#### Problem requirements:
Report back every line below that carries the word "library".

Collected data:
'''
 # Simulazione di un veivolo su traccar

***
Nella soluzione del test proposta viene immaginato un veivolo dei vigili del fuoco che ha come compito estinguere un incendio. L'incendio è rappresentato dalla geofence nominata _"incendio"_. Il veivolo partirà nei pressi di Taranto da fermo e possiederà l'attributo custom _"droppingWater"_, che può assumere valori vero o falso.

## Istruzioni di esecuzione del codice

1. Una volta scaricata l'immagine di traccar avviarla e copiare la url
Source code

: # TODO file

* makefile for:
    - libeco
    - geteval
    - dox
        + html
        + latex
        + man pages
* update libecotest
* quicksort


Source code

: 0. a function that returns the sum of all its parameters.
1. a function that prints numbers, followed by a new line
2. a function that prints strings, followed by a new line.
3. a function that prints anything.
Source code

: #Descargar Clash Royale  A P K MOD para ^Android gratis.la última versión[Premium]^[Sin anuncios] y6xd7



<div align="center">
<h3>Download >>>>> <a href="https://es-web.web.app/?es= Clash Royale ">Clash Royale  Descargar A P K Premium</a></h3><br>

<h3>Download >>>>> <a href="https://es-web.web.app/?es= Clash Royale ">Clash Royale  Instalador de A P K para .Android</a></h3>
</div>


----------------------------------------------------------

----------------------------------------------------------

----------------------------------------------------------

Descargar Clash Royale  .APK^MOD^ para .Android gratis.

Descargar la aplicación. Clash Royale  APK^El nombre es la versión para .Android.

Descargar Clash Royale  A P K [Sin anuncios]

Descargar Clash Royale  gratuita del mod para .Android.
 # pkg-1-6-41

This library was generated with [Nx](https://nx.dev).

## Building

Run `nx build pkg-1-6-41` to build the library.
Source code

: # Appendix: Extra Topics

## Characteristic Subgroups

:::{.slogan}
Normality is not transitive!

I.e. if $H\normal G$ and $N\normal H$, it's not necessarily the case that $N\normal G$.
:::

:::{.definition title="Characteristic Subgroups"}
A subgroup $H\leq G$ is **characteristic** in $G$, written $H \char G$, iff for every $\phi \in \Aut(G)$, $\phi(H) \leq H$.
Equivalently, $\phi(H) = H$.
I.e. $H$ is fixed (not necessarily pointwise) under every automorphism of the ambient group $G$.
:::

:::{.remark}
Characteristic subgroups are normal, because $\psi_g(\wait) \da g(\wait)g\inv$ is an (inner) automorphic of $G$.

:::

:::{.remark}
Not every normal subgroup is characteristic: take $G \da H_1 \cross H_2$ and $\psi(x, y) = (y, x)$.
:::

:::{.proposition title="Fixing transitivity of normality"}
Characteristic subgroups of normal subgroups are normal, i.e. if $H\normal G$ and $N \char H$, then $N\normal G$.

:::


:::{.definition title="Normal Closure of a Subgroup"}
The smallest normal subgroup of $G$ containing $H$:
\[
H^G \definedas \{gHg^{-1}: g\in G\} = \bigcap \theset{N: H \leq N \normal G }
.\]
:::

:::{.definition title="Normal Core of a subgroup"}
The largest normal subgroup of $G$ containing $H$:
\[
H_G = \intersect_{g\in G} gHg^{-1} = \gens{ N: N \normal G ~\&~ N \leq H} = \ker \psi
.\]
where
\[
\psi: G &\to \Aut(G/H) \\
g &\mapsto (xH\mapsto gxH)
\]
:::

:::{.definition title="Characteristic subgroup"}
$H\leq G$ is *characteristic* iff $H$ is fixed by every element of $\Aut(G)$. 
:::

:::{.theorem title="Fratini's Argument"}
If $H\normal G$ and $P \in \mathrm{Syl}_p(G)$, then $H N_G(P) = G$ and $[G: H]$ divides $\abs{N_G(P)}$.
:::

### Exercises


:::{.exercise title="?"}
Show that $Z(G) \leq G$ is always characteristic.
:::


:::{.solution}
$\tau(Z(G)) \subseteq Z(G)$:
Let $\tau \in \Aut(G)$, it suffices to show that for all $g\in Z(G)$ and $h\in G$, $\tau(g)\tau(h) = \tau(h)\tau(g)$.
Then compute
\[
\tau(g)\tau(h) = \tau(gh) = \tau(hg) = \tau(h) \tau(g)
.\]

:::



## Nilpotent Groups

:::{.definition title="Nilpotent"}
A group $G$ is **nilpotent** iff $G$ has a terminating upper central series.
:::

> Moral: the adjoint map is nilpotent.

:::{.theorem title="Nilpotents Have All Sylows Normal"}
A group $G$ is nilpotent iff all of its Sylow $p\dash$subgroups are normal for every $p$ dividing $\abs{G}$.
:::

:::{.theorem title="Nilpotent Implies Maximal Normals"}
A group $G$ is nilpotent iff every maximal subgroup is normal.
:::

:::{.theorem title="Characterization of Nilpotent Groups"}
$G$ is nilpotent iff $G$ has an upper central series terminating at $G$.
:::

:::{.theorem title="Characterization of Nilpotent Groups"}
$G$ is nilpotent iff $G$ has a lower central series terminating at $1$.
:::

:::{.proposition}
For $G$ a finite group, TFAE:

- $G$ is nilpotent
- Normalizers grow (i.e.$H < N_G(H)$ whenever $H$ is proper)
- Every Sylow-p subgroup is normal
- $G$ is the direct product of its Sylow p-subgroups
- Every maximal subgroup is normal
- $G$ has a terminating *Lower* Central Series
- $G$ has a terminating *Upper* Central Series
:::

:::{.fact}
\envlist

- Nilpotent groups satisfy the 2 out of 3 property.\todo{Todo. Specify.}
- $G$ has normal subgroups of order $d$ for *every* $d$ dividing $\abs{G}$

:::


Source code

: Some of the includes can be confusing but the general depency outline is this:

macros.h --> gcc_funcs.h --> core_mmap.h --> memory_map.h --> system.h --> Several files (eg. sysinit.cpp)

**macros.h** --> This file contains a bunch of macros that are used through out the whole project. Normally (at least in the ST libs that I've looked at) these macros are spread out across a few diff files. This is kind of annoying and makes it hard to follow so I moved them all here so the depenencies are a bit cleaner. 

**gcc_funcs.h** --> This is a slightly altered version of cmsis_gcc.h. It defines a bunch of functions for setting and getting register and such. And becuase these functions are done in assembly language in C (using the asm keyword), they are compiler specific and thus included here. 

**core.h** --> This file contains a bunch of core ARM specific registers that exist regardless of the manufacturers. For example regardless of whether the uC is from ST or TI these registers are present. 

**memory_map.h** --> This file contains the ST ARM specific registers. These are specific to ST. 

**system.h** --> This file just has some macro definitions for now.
'''
#### Solution to the exercise:
This library was generated with [Nx](https://nx.dev).
Run `nx build pkg-1-6-41` to build the library.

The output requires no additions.